Quando alguém preparava um concerto, outro fazia a parte
de orquestra. O meu por exemplo era o de Moskowsky, e
quem fazia o segundo piano, aliás dificílimo, era o Mário
Neves. Também dávamos audições. O Guanabarino fazia a
gente tocar para todo mundo que ia lá na sala de aula. E
como ia gente!
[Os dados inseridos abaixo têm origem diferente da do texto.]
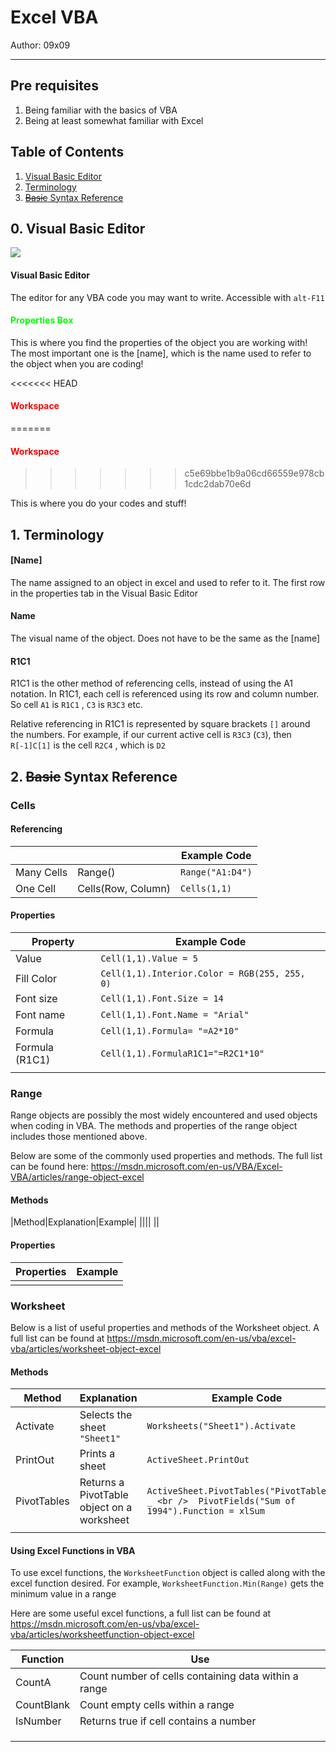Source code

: # Excel VBA

Author: 09x09



---

## Pre requisites

1. Being familiar with the basics of VBA
2.  Being at least somewhat familiar with Excel



## Table of Contents

1. [Visual Basic Editor](#0)
2. [Terminology](#1)
3. [~~Basic~~ Syntax Reference](#2)


 

## 0. Visual Basic Editor<a name="0"></a>

![](https://raw.githubusercontent.com/09x09/VBA-crash-course/master/images/vb%20editor.png)



#### Visual Basic Editor

The editor for any VBA code you may want to write. Accessible with `alt-F11`

#### <font color="#00ff00">Properties Box </font>

This is where you find the properties of the object you are working with! The most important one is the [name], which is the name used to refer to the object when you are coding!

<<<<<<< HEAD
#### <font color="#ff0000">Workspace</font>
=======
#### <span style="color:red">Workspace</span>
>>>>>>> c5e69bbe1b9a06cd66559e978cb1cdc2dab70e6d

This is where you do your codes and stuff!



## 1. Terminology <a name="1"></a>

#### [Name]

The name assigned to an object in excel and used to refer to it. The first row in the properties tab in the Visual Basic Editor

#### Name

The visual name of the object. Does not have to be the same as the [name]

#### R1C1 

R1C1 is the other method of referencing cells, instead of using the A1 notation. In R1C1, each cell is referenced using its row and column number. So cell `A1` is `R1C1` , `C3` is `R3C3` etc.

Relative referencing in R1C1 is represented by square brackets `[]` around the numbers. For example, if our current active cell is `R3C3` (`C3`), then `R[-1]C[1]` is the cell `R2C4` , which is `D2`



## 2. ~~Basic~~ Syntax Reference<a name="2"></a>

### Cells

#### Referencing

|            |                    | Example Code     |
| ---------- | ------------------ | ---------------- |
| Many Cells | Range()            | `Range("A1:D4")` |
| One Cell   | Cells(Row, Column) | `Cells(1,1)`     |



#### Properties

| Property       | Example Code                                  |
| -------------- | --------------------------------------------- |
| Value          | `Cell(1,1).Value = 5`                         |
| Fill Color     | `Cell(1,1).Interior.Color = RGB(255, 255, 0)` |
| Font size      | `Cell(1,1).Font.Size = 14`                    |
| Font name      | `Cell(1,1).Font.Name = "Arial"`               |
| Formula        | `Cell(1,1).Formula= "=A2*10"`                 |
| Formula (R1C1) | `Cell(1,1).FormulaR1C1="=R2C1*10"`            |
|                |                                               |



### Range

Range objects are possibly the most widely encountered and used objects when coding in VBA.  The methods and properties of the range object includes those mentioned above. 

Below are some of the commonly used properties and methods. The full list can be found here: https://msdn.microsoft.com/en-us/VBA/Excel-VBA/articles/range-object-excel

#### Methods

|Method|Explanation|Example|
||||
||



#### Properties

| Properties | Example |
| ---------- | ------- |
|            |         |







### Worksheet

Below is a list of useful properties and methods of the Worksheet object. A full list can be found at https://msdn.microsoft.com/en-us/vba/excel-vba/articles/worksheet-object-excel

#### Methods

| Method      | Explanation                                | Example Code                                                 |
| ----------- | ------------------------------------------ | ------------------------------------------------------------ |
| Activate    | Selects the sheet `"Sheet1"`               | `Worksheets("Sheet1").Activate`                              |
| PrintOut    | Prints a sheet                             | `ActiveSheet.PrintOut`                                       |
| PivotTables | Returns a PivotTable object on a worksheet | `ActiveSheet.PivotTables("PivotTable1"). _ <br />  PivotFields("Sum of 1994").Function = xlSum ` |
|             |                                            |                                                              |



#### Using Excel Functions in VBA

To use excel functions, the `WorksheetFunction` object is called along with the excel function desired. For example, `WorksheetFunction.Min(Range)` gets the minimum value in a range

Here are some useful excel functions, a full list can be found at https://msdn.microsoft.com/en-us/vba/excel-vba/articles/worksheetfunction-object-excel 

| Function   | Use                                                  |
| ---------- | ---------------------------------------------------- |
| CountA     | Count number of cells containing data within a range |
| CountBlank | Count empty cells within a range                     |
| IsNumber   | Returns true if cell contains a number               |
|            |                                                      |
|            |                                                      |
|            |                                                      |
A Inocência da Rocha, a Nair de Tefé, todo
o pessoal freqüentava muito o salão de Guanabarino
(KATER, 2001, p. 14).


4. O Método de Oscar Guanabarino


Guanabarino publicou, ao longo de 1880, em 31 números da Revista
Musical e de Bellas Artes, um conjunto de guias pedagógicos que foram
intitulados O professor de piano: a arte de educar um pianista desde os
rudimentos até o ensino transcendental, cujo subtítulo prossegue enunciando
o propósito de servir de guia aos professores novos e aos discípulos
adiantados que queiram estudar por si só. Esse conjunto de textos foi
sistematizado e se encontra tabulado no Quadro 1 (PASSAMAE, 2013, p. 31).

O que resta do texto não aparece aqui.